C'est l'été indien sur le bassin d'Arcachon. Une saison tout en douceur et en mondes mouvants qui va bien au teint d'Arnaud Cathrine, à son écriture aussi. Ce garçon délaisse souvent ses refuges normands pour cet endroit qui semble l'avoir choisi autant que le contraire. Dans l'un des plus beaux hôtels de la Ville d'Hiver dont il a écrit les splendeurs comme seul avant lui le fit Chantal Thomas, il reçoit tout de courtoisie et de passions littéraires mêlées. Il publie son premier livre pour adultes - lui qui a au fond tant de mal à se reconnaître comme tel - depuis longtemps. Dans ce recueil de nouvelles, Début de siècles, se répondent des histoires du nôtre qui commence et des débuts du précédent. On y retrouve Drieu, Rigaut, Annemarie Schwarzenbach, Cocteau, Radiguet, Eileen Gray, ces Années folles dont la pluridisciplinarité le fascine, et cet aujourd'hui dont il se fait une fois encore le sismographe des passions tristes et des solitudes subies ou non.
La solitude, c'est un truc à lui. Dans sa ville natale de Cosne-sur-Loire (Nièvre), cet adolescent de 16 ans, fils d'une mère institutrice et d'un père chirurgien (savoir, réparer, voilà toute son histoire) se réfugiait dans sa chambre pour s'ingénier à fuir les groupes et rêver d'en fonder, mais de musique ceux-là.

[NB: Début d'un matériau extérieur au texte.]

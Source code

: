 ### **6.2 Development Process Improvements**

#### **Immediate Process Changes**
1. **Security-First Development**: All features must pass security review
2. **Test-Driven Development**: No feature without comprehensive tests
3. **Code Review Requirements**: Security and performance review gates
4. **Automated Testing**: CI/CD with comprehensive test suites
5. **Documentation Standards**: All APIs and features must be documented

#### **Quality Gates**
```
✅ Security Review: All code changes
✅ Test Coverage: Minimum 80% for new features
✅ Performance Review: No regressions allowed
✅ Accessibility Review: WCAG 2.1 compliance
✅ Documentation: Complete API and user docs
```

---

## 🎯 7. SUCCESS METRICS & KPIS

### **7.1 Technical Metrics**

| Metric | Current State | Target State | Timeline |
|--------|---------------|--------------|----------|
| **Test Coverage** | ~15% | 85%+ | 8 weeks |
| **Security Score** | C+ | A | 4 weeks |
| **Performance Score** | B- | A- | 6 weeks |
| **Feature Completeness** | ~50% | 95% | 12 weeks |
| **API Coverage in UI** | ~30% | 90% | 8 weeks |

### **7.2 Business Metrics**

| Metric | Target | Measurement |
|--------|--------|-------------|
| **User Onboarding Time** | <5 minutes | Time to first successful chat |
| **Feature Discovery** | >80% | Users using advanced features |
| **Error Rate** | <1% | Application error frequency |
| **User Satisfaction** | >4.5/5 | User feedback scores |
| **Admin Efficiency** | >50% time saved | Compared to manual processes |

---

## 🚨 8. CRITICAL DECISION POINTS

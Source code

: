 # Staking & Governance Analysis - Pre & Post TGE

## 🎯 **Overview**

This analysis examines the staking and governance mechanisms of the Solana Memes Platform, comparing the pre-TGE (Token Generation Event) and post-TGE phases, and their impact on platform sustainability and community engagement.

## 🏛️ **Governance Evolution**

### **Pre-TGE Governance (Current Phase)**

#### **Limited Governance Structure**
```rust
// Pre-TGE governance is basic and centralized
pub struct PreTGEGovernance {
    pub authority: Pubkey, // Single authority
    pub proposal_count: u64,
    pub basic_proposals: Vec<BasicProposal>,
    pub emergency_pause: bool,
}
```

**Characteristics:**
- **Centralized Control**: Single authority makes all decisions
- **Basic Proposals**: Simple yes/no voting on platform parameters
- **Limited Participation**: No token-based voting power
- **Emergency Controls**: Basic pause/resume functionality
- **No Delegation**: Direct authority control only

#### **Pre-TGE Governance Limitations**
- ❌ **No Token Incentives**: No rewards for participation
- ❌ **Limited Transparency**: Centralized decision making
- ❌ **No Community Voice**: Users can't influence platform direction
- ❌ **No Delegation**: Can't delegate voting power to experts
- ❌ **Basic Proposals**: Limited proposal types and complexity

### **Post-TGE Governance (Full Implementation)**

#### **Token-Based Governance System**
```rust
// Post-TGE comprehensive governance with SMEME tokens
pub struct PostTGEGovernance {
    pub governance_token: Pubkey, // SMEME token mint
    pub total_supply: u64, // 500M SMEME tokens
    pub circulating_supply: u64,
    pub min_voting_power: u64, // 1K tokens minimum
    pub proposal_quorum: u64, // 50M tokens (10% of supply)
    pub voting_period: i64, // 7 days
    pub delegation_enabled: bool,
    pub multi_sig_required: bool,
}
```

C'est ce qu'il finira par faire bien des années plus tard avec son ami et mentor le chanteur Florent Marchet. En attendant donc, il lit - c'est toujours vrai, ô combien. Il part finir ses études à Bourges, puis arrive à Paris pour faire sa khâgne. En même temps que la capitale, il découvre émerveillé la beauté des livres de Carver, Camus ou Annie Saumont, où parfois durant cinq pages il ne se passe rien d'autre que la littérature. C'est l'heure de bien des formalismes littéraires qui le passionnent autant qu'ils l'intimident. Lui sait qu'il est un raconteur d'histoires, il veut emprunter tous les chemins buissonniers, et pas seulement ceux de l'écriture romanesque. « Au fond, dit-il, je passe ma vie à n'être pas que... » Rien ne lui est plus étranger que les assignations à résidence : le masculin, le féminin, Paris et province. Seul compte d'être autre dans l'espace de l'écriture, il n'y a pour lui de véritable excitation que dans l'altérité.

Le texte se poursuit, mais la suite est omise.